Without getting into the specifics of what may be involved, (I know enough, to know that I don't know enough to just tackle this without professional advice  I'd like to replace part of a basement cinder block wall with posts.  The wall runs the length of the basement, dividing it in two, except for an approximately 10ft section where the stairs come down.  It's a ranch house with a basement, built circa 1950.

My goal is to have a basement with the large middle portion open.  I'd like to remove a roughly 15 foot section of the cinder blocks and use posts instead.  There is a 2x6 laying flat on top of the cinderblocks, supporting the main floor.  There is a second 2x6 laying flat on the first one for support over the stair gap in the block wall.

I suppose, as much as anything, I'd just like to know if this type of this is done.  It seems entirely reasonable to me that it would work, though I hadn't thought of the slab thickness issues that I've read about in the forum here.  

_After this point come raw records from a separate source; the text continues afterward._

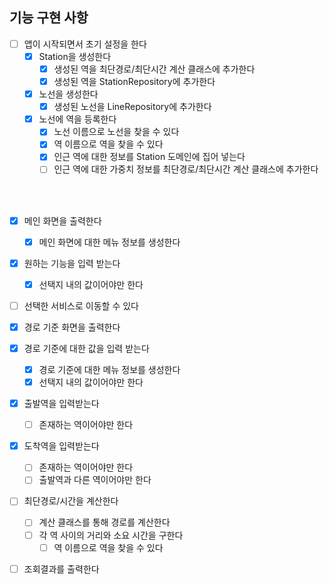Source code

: ## 기능 구현 사항

- [ ] 앱이 시작되면서 초기 설정을 한다
  - [x] Station을 생성한다
    - [x] 생성된 역을 최단경로/최단시간 계산 클래스에 추가한다
    - [x] 생성된 역을 StationRepository에 추가한다
  - [x] 노선을 생성한다
    - [x] 생성된 노선을 LineRepository에 추가한다
  - [x] 노선에 역을 등록한다
    - [x] 노선 이름으로 노선을 찾을 수 있다
    - [x] 역 이름으로 역을 찾을 수 있다
    - [x] 인근 역에 대한 정보를 Station 도메인에 집어 넣는다
    - [ ] 인근 역에 대한 가중치 정보를 최단경로/최단시간 계산 클래스에 추가한다

<br/>

<br/>

- [x] 메인 화면을 출력한다
  - [x] 메인 화면에 대한 메뉴 정보를 생성한다
- [x] 원하는 기능을 입력 받는다
  - [x] 선택지 내의 값이어야만 한다
- [ ] 선택한 서비스로 이동할 수 있다
- [x] 경로 기준 화면을 출력한다
- [x] 경로 기준에 대한 값을 입력 받는다
  - [x] 경로 기준에 대한 메뉴 정보를 생성한다
  - [x] 선택지 내의 값이어야만 한다
- [x] 출발역을 입력받는다
  - [ ] 존재하는 역이어야만 한다
- [x] 도착역을 입력받는다
  - [ ] 존재하는 역이어야만 한다
  - [ ] 출발역과 다른 역이어야만 한다
- [ ] 최단경로/시간을 계산한다
  - [ ] 계산 클래스를 통해 경로를 계산한다
  - [ ] 각 역 사이의 거리와 소요 시간을 구한다
    - [ ] 역 이름으로 역을 찾을 수 있다
- [ ] 조회결과를 출력한다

In any case, thanks for reading, and I'd be most appreciative for any advice, questions to ask here locally, dire warnings, etc.   lol  

, Josh


----------



## glennjanie (Apr 8, 2009)

Welcome Josh:
Yes, it is possible to remove the wall and replace it with posts and a beam. In order to save headroom, the beam should be made of steel. You can check with your local steel supplier for the size, cost and availability of the beam. They can also help you with posts to support the load.
I suspect the floor joists are lapped on top of the wall; maybe a 14' 2 X 10 from the back wall and another from the front wall. You will need to set up supports for the floor joists on each side of the wall before removing the wall. Then, when the new posts and beam are in place, you can take the extra supports out. I would use a 4 X 6 wood beam on each side of the wall supported with a 4 X 4 every 8' as the temporary support. They should be placed within 2' of each side of the wall on each side. The temporary supports should be used to raise the joists 1/4" off the wall to make sure you have the load before tearing the wall out. Quite often there is a bearing wall through the center of the house resting on that block wall and it needs good support.
There should be no issues with the slab thickness; it is probably thickened under the wall already and will support the load.
Glenn


----------